#### Requirement
Match on the string "przypadku" in the entries below and return every matching line.

[Data to process — start]

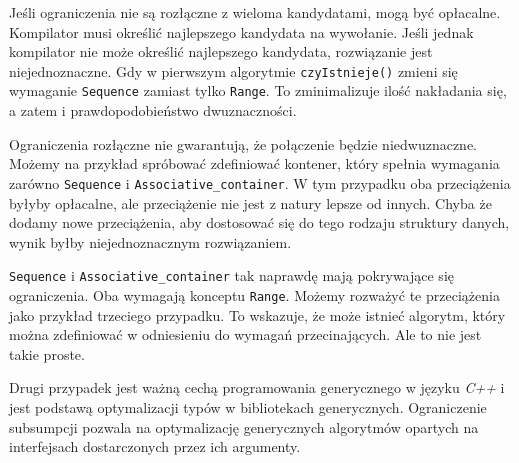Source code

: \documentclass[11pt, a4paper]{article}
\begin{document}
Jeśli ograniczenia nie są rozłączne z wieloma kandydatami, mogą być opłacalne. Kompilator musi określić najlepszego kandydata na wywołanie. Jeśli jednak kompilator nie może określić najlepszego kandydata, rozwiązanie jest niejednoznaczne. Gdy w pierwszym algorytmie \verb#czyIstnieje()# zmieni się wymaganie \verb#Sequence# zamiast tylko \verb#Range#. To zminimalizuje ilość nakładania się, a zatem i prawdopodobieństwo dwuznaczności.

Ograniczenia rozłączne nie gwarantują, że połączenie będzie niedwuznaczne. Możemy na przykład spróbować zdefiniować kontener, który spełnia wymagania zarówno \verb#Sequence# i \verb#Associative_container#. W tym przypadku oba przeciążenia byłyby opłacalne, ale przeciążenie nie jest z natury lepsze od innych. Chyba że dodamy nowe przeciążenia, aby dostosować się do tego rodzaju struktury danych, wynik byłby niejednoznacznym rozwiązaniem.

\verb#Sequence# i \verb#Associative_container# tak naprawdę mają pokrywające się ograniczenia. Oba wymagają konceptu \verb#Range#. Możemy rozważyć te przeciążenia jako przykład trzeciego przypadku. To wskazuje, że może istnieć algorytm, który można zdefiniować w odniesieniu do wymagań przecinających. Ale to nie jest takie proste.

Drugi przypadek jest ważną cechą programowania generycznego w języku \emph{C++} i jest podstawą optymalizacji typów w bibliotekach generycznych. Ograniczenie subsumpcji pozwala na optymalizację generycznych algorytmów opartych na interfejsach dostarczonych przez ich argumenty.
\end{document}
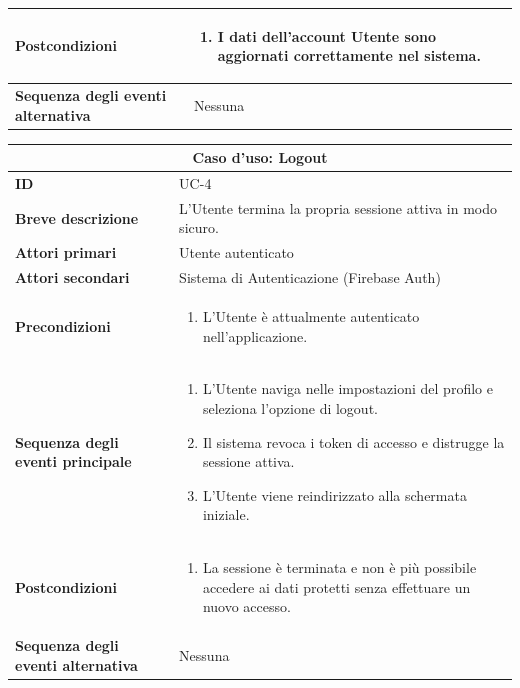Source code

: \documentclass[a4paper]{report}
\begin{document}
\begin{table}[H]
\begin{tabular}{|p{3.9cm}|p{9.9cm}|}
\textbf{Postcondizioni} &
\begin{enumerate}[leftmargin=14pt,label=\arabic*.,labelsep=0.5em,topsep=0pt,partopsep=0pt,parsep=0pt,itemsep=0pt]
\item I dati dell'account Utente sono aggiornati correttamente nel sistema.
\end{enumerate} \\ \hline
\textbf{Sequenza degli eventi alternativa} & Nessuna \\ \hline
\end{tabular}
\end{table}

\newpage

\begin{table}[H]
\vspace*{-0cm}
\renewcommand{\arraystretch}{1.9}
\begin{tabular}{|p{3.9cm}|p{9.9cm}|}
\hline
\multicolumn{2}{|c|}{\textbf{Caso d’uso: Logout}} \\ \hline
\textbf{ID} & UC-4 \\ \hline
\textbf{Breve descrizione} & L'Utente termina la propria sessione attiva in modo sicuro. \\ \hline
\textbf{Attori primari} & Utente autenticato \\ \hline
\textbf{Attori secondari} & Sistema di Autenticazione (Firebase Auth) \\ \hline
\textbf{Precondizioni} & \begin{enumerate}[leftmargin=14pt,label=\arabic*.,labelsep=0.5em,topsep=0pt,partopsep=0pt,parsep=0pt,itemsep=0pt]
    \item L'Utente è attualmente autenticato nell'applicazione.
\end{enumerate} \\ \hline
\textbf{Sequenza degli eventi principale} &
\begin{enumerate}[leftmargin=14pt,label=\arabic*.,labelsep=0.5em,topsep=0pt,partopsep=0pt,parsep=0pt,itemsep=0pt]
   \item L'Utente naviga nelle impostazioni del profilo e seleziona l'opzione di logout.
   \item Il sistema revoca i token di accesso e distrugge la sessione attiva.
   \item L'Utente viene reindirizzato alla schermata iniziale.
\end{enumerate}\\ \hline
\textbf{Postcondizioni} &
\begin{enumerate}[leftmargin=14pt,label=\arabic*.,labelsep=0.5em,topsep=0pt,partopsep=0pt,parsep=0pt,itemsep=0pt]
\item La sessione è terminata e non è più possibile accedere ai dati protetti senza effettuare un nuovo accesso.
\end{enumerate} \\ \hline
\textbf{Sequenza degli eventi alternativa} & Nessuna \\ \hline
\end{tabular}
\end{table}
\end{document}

[Data to process — finish]

#### Output for this exercise
Ograniczenia rozłączne nie gwarantują, że połączenie będzie niedwuznaczne. Możemy na przykład spróbować zdefiniować kontener, który spełnia wymagania zarówno \verb#Sequence# i \verb#Associative_container#. W tym przypadku oba przeciążenia byłyby opłacalne, ale przeciążenie nie jest z natury lepsze od innych. Chyba że dodamy nowe przeciążenia, aby dostosować się do tego rodzaju struktury danych, wynik byłby niejednoznacznym rozwiązaniem.
\verb#Sequence# i \verb#Associative_container# tak naprawdę mają pokrywające się ograniczenia. Oba wymagają konceptu \verb#Range#. Możemy rozważyć te przeciążenia jako przykład trzeciego przypadku. To wskazuje, że może istnieć algorytm, który można zdefiniować w odniesieniu do wymagań przecinających. Ale to nie jest takie proste.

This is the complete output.